Once the data has been collected, it should also be reportable to anyone with access to the inventory system. Your teams should be able to work with this data to create strategic outcomes for your inventory changes, regardless of the size of the business, the season, or any other factor.

Shop around for AI tools

AI and inventory management systems are tools, not magic wands. They can add to a business’s infrastructure and increase its profitability, or they can weigh down its workflow with unneeded costs and extraneous features. Rather than aim for the one-size-fits-all solution to flaws in their demand forecasting, businesses should identify their unique pain points and shop for the system that solves their current problems while matching their goals for scalability.

Prioritize integration

Another factor to prioritize when shopping for AI tools is how well they will integrate into your business’s existing software infrastructure. Most businesses now have some kind of global software setup, whether a POS system, inventory control software, warehouse management systems, PR hubs, HR systems, or a combination of them. New inventory management software should be able to integrate with existing systems when needed to keep your workflow going smoothly.

Start with pilot projects

To avoid derailing your workflow, use a pilot project to test whether the inventory management system is a viable addition to your company’s demand forecasting strategy. Any new tool or innovation can have unforeseen consequences on a business’s infrastructure, especially when accounting for numerous employees and multiple storage locations. A small-scale test will help your team assess how viable the management system is for completing your objectives.

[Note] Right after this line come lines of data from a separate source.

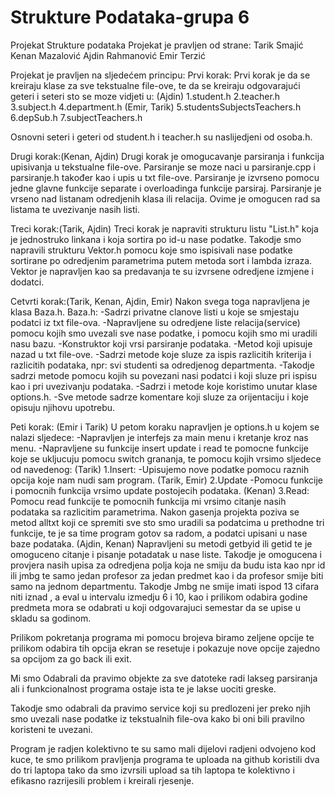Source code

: # Strukture Podataka-grupa 6
Projekat Strukture podataka
Projekat je pravljen od strane:
Tarik Smajić
Kenan Mazalović
Ajdin Rahmanović
Emir Terzić

Projekat je pravljen na sljedećem principu:
Prvi korak:
Prvi korak je da se kreiraju klase za sve tekstualne file-ove, te da se kreiraju odgovarajući geteri i seteri
sto se moze vidjeti u:
(Ajdin)
1.student.h
2.teacher.h
3.subject.h
4.department.h
(Emir, Tarik)
5.studentsSubjectsTeachers.h
6.depSub.h
7.subjectTeachers.h

Osnovni seteri i geteri od student.h i teacher.h su naslijedjeni od osoba.h.

Drugi korak:(Kenan, Ajdin)
Drugi korak je omogucavanje parsiranja i funkcija upisivanja u tekstualne file-ove.
Parsiranje se moze naci u parsiranje.cpp i parsiranje.h također kao i upis u txt file-ove.
Parsiranje je izvrseno pomocu jedne glavne funkcije separate i overloadinga funkcije parsiraj.
Parsiranje je vrseno nad listanam odredjenih klasa ili relacija.
Ovime je omogucen rad sa listama te uvezivanje nasih listi.

Treci korak:(Tarik, Ajdin)
Treci korak je napraviti strukturu listu "List.h" koja je jednostruko linkana i koja sortira po id-u nase podatke.
Takodje smo napravili strukturu Vektor.h pomocu koje smo ispisivali nase podatke sortirane po odredjenim parametrima putem metoda sort i lambda izraza.
Vektor je napravljen kao sa predavanja te su izvrsene odredjene izmjene i dodatci.


Cetvrti korak:(Tarik, Kenan, Ajdin, Emir)
Nakon svega toga napravljena je klasa Baza.h.
Baza.h:
-Sadrzi privatne clanove listi u koje se smjestaju podatci iz txt file-ova.
-Napravljene su odredjene liste relacija(service) pomocu kojih smo uvezali sve nase podatke, i pomocu kojih smo mi uradili nasu bazu.
-Konstruktor koji vrsi parsiranje podataka.
-Metod koji upisuje nazad u txt file-ove.
-Sadrzi metode koje sluze za ispis razlicitih kriterija i razlicitih podataka,
npr: svi studenti sa odredjenog departmenta.
-Takodje sadrzi metode pomocu kojih su povezani nasi podatci i koji sluze pri ispisu kao i pri uvezivanju podataka.
-Sadrzi i metode koje koristimo unutar klase options.h.
-Sve metode sadrze komentare koji sluze za orijentaciju i koje opisuju njihovu upotrebu.

Peti korak:
(Emir i Tarik)
U petom koraku napravljen je options.h u kojem se nalazi sljedece:
-Napravljen je interfejs za main menu i kretanje kroz nas menu.
-Napravljene su funkcije insert update i read te pomocne funkcije koje se ukljucuju pomocu switch grananja, te pomocu kojih vrsimo sljedece od navedenog:
(Tarik)
1.Insert:
-Upisujemo nove podatke pomocu raznih opcija koje nam nudi sam program.
(Tarik, Emir)
2.Update
-Pomocu funkcije i pomocnih funkcija vrsimo update postojecih podataka.
(Kenan)
3.Read:
Pomocu read funkcije te pomocnih funkcija mi vrsimo citanje nasih podataka sa razlicitim parametrima.
Nakon gasenja projekta poziva se metod alltxt koji ce spremiti sve sto smo uradili sa podatcima u prethodne tri funkcije, te je sa time program gotov sa radom, a podatci upisani u nase baze podataka.
(Ajdin, Kenan)
Napravljeni su metodi getbyid ili getid te je omoguceno citanje i pisanje potadatak u nase liste. Takodje je omogucena i provjera nasih upisa za odredjena polja koja ne smiju da budu ista kao npr id ili jmbg te samo jedan profesor za jedan predmet kao i da profesor smije biti samo na jednom departmentu.
Takodje Jmbg ne smije imati ispod 13 cifara niti iznad , a eval u intervalu izmedju 6 i 10, kao i prilikom odabira godine predmeta mora se odabrati u koji odgovarajuci semestar da se upise u skladu sa godinom. 

Prilikom pokretanja programa mi pomocu brojeva biramo zeljene opcije te prilikom odabira tih opcija ekran se resetuje i pokazuje nove opcije zajedno sa opcijom za go back ili exit.

Mi smo Odabrali da pravimo objekte za sve datoteke radi lakseg parsiranja ali i funkcionalnost programa ostaje ista te je lakse uociti greske.

Takodje smo odabrali da pravimo service koji su predlozeni jer preko njih smo uvezali nase podatke iz tekstualnih file-ova kako bi oni bili pravilno koristeni te uvezani.

Program je radjen kolektivno te su samo mali dijelovi radjeni odvojeno kod kuce, te smo prilikom pravljenja programa te uploada na github koristili dva do tri laptopa tako da smo izvrsili upload sa tih laptopa te kolektivno i efikasno razrijesili problem i kreirali rjesenje.
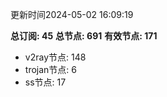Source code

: 更新时间2024-05-02 16:09:19

**总订阅: 45**
**总节点: 691**
**有效节点: 171**
- v2ray节点: 148
- trojan节点: 6
- ss节点: 17
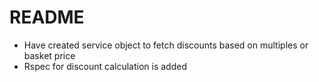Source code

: # README

* Have created service object to fetch discounts based on multiples or basket price 
* Rspec for discount calculation is added
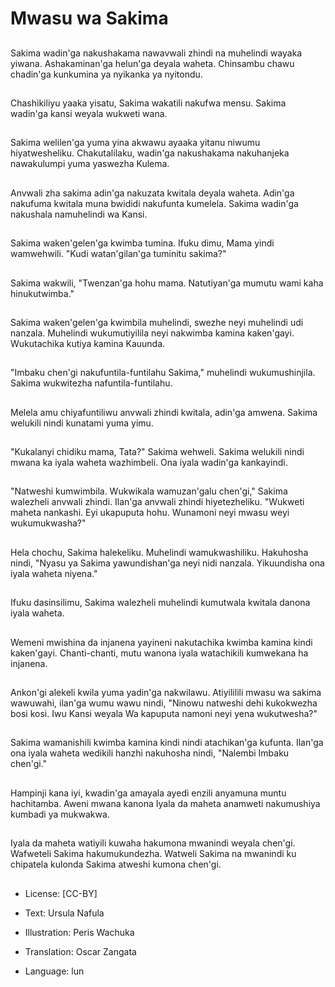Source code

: # Mwasu wa Sakima

##
Sakima wadin'ga nakushakama nawavwali zhindi na muhelindi wayaka yiwana. Ashakaminan'ga helun'ga deyala waheta. Chinsambu chawu chadin'ga kunkumina ya nyikanka ya nyitondu.

##
Chashikiliyu yaaka yisatu, Sakima wakatili nakufwa mensu. Sakima wadin'ga kansi weyala wukweti wana.

##
Sakima welilen'ga yuma yina akwawu ayaaka yitanu niwumu hiyatwesheliku. Chakutalilaku, wadin'ga nakushakama nakuhanjeka nawakulumpi yuma yaswezha Kulema.

##
Anvwali zha sakima adin'ga nakuzata kwitala deyala waheta. Adin'ga nakufuma kwitala muna bwididi nakufunta kumelela. Sakima wadin'ga nakushala namuhelindi wa Kansi.

##
Sakima waken'gelen'ga kwimba tumina. Ifuku dimu, Mama yindi wamwehwili. "Kudi watan'gilan'ga tuminitu sakima?"

##
Sakima wakwili, "Twenzan'ga hohu mama. Natutiyan'ga mumutu wami kaha hinukutwimba."

##
Sakima waken'gelen'ga kwimbila muhelindi, swezhe neyi muhelindi udi nanzala. Muhelindi wukumutiyilila neyi nakwimba kamina kaken'gayi. Wukutachika kutiya kamina Kauunda.

##
"Imbaku chen'gi nakufuntila-funtilahu Sakima," muhelindi wukumushinjila. Sakima wukwitezha nafuntila-funtilahu.

##
Melela amu chiyafuntiliwu anvwali zhindi kwitala, adin'ga amwena. Sakima welukili nindi kunatami yuma yimu.

##
"Kukalanyi chidiku mama, Tata?" Sakima wehweli. Sakima welukili nindi mwana ka iyala waheta wazhimbeli. Ona iyala wadin'ga kankayindi.

##
"Natweshi kumwimbila. Wukwikala wamuzan'galu chen'gi," Sakima walezheli anvwali zhindi. Ilan'ga anvwali zhindi hiyetezheliku. "Wukweti maheta nankashi. Eyi ukapuputa hohu. Wunamoni neyi mwasu weyi wukumukwasha?"

##
Hela chochu, Sakima halekeliku. Muhelindi wamukwashiliku. Hakuhosha nindi, "Nyasu ya Sakima yawundishan'ga neyi nidi nanzala. Yikuundisha ona iyala waheta niyena."

##
Ifuku dasinsilimu, Sakima walezheli muhelindi kumutwala kwitala danona iyala waheta.

##
Wemeni mwishina da injanena yayineni nakutachika kwimba kamina kindi kaken'gayi. Chanti-chanti, mutu wanona iyala watachikili kumwekana ha injanena.

##
Ankon'gi alekeli kwila yuma yadin'ga nakwilawu. Atiyililili mwasu wa sakima wawuwahi, ilan'ga wumu wawu nindi, "Ninowu natweshi dehi kukokwezha bosi kosi. Iwu Kansi weyala Wa kapuputa namoni neyi yena wukutwesha?"

##
Sakima wamanishili kwimba kamina kindi nindi atachikan'ga kufunta. Ilan'ga ona iyala waheta wedikili hanzhi nakuhosha nindi, "Nalembi Imbaku chen'gi."

##
Hampinji kana iyi, kwadin'ga amayala ayedi enzili anyamuna muntu hachitamba. Aweni mwana kanona Iyala da maheta anamweti nakumushiya kumbadi ya mukwakwa.

##
Iyala da maheta watiyili kuwaha hakumona mwanindi weyala chen'gi. Wafweteli Sakima hakumukundezha. Watweli Sakima na mwanindi ku chipatela kulonda Sakima atweshi kumona chen'gi.

##
* License: [CC-BY]
* Text: Ursula Nafula
* Illustration: Peris Wachuka
* Translation: Oscar Zangata

* Language: lun
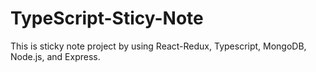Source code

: # TypeScript-Sticy-Note
This is sticky note project by using React-Redux, Typescript, MongoDB, Node.js, and Express.
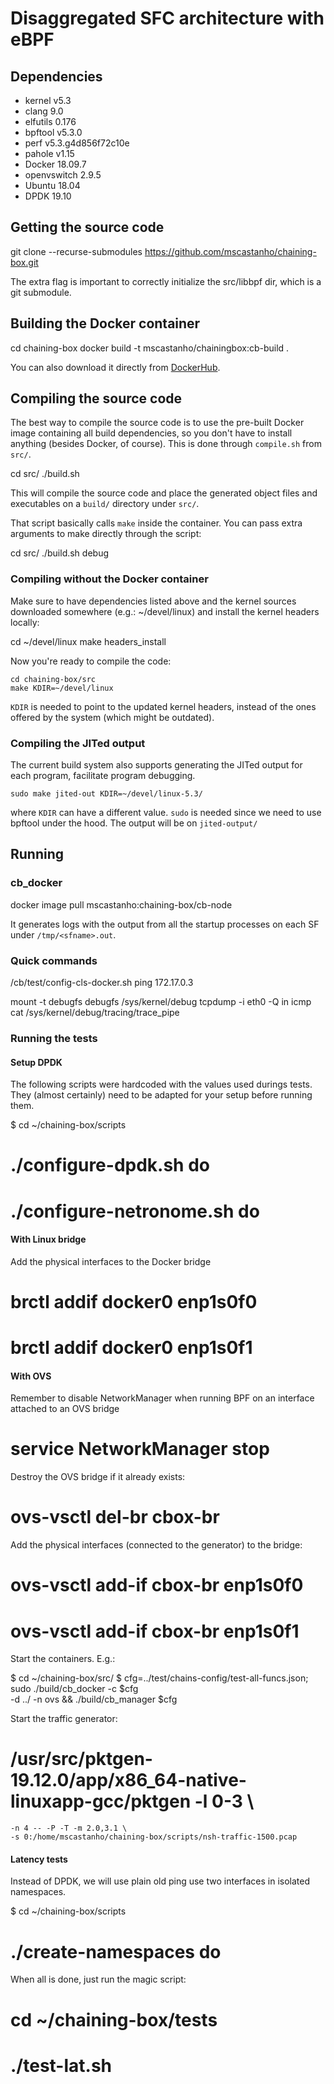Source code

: # Disaggregated SFC architecture with eBPF

## Dependencies

  - kernel v5.3
  - clang 9.0
  - elfutils 0.176
  - bpftool v5.3.0
  - perf v5.3.g4d856f72c10e
  - pahole v1.15
  - Docker 18.09.7
  - openvswitch 2.9.5
  - Ubuntu 18.04
  - DPDK 19.10

## Getting the source code

  git clone  --recurse-submodules https://github.com/mscastanho/chaining-box.git

The extra flag is important to correctly initialize the src/libbpf dir, which is
a git submodule.

## Building the Docker container

  cd chaining-box
  docker build -t mscastanho/chainingbox:cb-build .

You can also download it directly from  [DockerHub](https://cloud.docker.com/repository/docker/mscastanho/chainingbox/general).

## Compiling the source code

The best way to compile the source code is to use the pre-built Docker image
containing all build dependencies, so you don't have to install anything (besides
Docker, of course). This is done through `compile.sh` from `src/`.

  cd src/
  ./build.sh

This will compile the source code and place the generated object files and executables
on a `build/` directory under `src/`.

That script basically calls `make` inside the container. You can pass extra arguments to
make directly through the script:

  cd src/
  ./build.sh debug

### Compiling without the Docker container

Make sure to have dependencies listed above and the kernel sources downloaded
somewhere (e.g.: ~/devel/linux) and install the kernel headers locally:

  cd ~/devel/linux
  make headers_install

Now you're ready to compile the code:

    cd chaining-box/src
    make KDIR=~/devel/linux

`KDIR` is needed to point to the updated kernel headers, instead of the ones
offered by the system (which might be outdated).

### Compiling the JITed output

The current build system also supports generating the JITed output for each
program, facilitate program debugging.

    sudo make jited-out KDIR=~/devel/linux-5.3/

where `KDIR` can have a different value. `sudo` is needed since we need to use
bpftool under the hood. The output will be on `jited-output/`

## Running

### cb_docker

  docker image pull mscastanho:chaining-box/cb-node

It generates logs with the output from all the startup processes on each SF
under `/tmp/<sfname>.out`.

### Quick commands
/cb/test/config-cls-docker.sh
ping 172.17.0.3

mount -t debugfs debugfs /sys/kernel/debug
tcpdump -i eth0 -Q in icmp
cat /sys/kernel/debug/tracing/trace_pipe

### Running the tests

#### Setup DPDK

The following scripts were hardcoded with the values used durings tests.
They (almost certainly) need to be adapted for your setup before running them.

  $ cd ~/chaining-box/scripts
  # ./configure-dpdk.sh do
  # ./configure-netronome.sh do

#### With Linux bridge
Add the physical interfaces to the Docker bridge

  # brctl addif docker0 enp1s0f0
  # brctl addif docker0 enp1s0f1

#### With OVS
Remember to disable NetworkManager when running BPF on an interface attached to an OVS bridge

  # service NetworkManager stop

Destroy the OVS bridge if it already exists:

  # ovs-vsctl del-br cbox-br

Add the physical interfaces (connected to the generator) to the bridge:

  # ovs-vsctl add-if cbox-br enp1s0f0
  # ovs-vsctl add-if cbox-br enp1s0f1

Start the containers. E.g.:

  $ cd ~/chaining-box/src/
  $ cfg=../test/chains-config/test-all-funcs.json; sudo ./build/cb_docker -c $cfg \
    -d ../ -n ovs && ./build/cb_manager $cfg

Start the traffic generator:

  # /usr/src/pktgen-19.12.0/app/x86_64-native-linuxapp-gcc/pktgen -l 0-3 \
    -n 4 -- -P -T -m 2.0,3.1 \
    -s 0:/home/mscastanho/chaining-box/scripts/nsh-traffic-1500.pcap

#### Latency tests

Instead of DPDK, we will use plain old ping use two interfaces in isolated namespaces.

  $ cd ~/chaining-box/scripts
  # ./create-namespaces do
  
When all is done, just run the magic script:

  # cd ~/chaining-box/tests
  # ./test-lat.sh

Assess, optimize, and scale

Your business’s objectives for the future come first when choosing inventory management software. The program you choose should be able to scale with your business and optimize not only your current workflow but also the additions you have planned. It can do this through regular performance monitoring and assessments, which the software provider should help you optimize.

Inventory management systems equipped with AI provide businesses with a competitive edge in a post-pandemic market where predictability is key. The ability to collate historical data, analyze market trends, and account for both internal and external factors when strategizing the new workflow gives these management systems an edge over other methods of demand forecasting.

Scaling a business in an unpredictable market is risky. This is why so many businesses are investing in AI and machine learning to get ahead. Remember that not every management system is right for every business. Assess your objectives and compare the system to your future plans when choosing which vendor’s software is the right fit for your business.